◆ What you will do: From the records below, copy out exactly the lines from the one containing "If the authors" to the one containing "An interpretative label", both included. Add nothing else.

Items from a data source
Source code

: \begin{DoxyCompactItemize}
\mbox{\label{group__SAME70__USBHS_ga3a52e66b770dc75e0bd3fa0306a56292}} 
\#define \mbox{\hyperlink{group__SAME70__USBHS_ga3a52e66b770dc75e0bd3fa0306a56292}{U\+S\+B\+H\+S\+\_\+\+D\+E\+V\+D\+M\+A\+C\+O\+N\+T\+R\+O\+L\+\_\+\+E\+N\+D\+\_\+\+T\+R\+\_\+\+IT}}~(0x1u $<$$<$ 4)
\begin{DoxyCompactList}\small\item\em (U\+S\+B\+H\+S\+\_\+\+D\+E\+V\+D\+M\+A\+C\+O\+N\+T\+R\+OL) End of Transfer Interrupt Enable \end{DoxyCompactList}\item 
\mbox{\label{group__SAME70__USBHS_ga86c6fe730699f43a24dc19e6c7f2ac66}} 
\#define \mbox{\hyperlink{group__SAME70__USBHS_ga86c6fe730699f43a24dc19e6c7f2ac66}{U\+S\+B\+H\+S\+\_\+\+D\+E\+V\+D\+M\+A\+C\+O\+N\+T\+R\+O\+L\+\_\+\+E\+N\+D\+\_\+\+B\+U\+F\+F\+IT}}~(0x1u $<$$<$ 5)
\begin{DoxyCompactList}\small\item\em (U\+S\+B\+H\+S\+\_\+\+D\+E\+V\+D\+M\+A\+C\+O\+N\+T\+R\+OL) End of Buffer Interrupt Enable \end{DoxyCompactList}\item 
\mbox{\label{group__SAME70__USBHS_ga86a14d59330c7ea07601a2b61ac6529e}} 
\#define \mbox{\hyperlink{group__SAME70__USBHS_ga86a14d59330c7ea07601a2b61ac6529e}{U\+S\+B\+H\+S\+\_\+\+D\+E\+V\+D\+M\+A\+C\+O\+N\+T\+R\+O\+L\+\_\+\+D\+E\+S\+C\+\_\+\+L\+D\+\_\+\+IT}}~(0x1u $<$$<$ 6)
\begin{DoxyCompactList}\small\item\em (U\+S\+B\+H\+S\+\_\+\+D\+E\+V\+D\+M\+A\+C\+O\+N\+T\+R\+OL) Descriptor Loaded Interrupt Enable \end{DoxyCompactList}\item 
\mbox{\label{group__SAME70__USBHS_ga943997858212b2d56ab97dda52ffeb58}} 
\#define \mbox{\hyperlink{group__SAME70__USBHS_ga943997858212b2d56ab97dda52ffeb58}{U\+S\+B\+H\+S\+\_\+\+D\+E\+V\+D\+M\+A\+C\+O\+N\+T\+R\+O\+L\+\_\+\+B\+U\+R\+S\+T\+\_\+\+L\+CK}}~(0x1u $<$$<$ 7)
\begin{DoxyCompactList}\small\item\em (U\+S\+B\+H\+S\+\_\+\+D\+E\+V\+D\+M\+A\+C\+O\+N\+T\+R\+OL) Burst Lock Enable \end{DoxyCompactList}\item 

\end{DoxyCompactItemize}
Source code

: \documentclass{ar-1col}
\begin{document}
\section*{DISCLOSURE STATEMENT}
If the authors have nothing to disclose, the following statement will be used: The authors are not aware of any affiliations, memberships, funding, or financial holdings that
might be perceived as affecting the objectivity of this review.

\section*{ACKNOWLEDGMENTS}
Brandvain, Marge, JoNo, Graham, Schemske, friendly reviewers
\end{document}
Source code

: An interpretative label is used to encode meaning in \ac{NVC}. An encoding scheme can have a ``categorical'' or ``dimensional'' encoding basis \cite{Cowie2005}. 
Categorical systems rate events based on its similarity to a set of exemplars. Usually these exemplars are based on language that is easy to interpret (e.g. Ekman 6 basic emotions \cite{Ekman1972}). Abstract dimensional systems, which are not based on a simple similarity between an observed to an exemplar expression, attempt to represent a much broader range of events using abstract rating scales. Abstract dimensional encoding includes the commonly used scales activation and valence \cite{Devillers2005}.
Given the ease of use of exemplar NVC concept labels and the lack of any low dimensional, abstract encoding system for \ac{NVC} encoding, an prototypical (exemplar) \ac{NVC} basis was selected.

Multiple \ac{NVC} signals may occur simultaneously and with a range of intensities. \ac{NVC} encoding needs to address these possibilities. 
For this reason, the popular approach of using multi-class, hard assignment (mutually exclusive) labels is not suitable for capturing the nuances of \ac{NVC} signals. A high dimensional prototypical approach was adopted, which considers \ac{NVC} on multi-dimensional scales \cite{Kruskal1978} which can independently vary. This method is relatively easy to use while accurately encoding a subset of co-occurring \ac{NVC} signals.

◆ Response below:
If the authors have nothing to disclose, the following statement will be used: The authors are not aware of any affiliations, memberships, funding, or financial holdings that
might be perceived as affecting the objectivity of this review.

\section*{ACKNOWLEDGMENTS}
Brandvain, Marge, JoNo, Graham, Schemske, friendly reviewers
\end{document}
Source code

: An interpretative label is used to encode meaning in \ac{NVC}. An encoding scheme can have a ``categorical'' or ``dimensional'' encoding basis \cite{Cowie2005}. 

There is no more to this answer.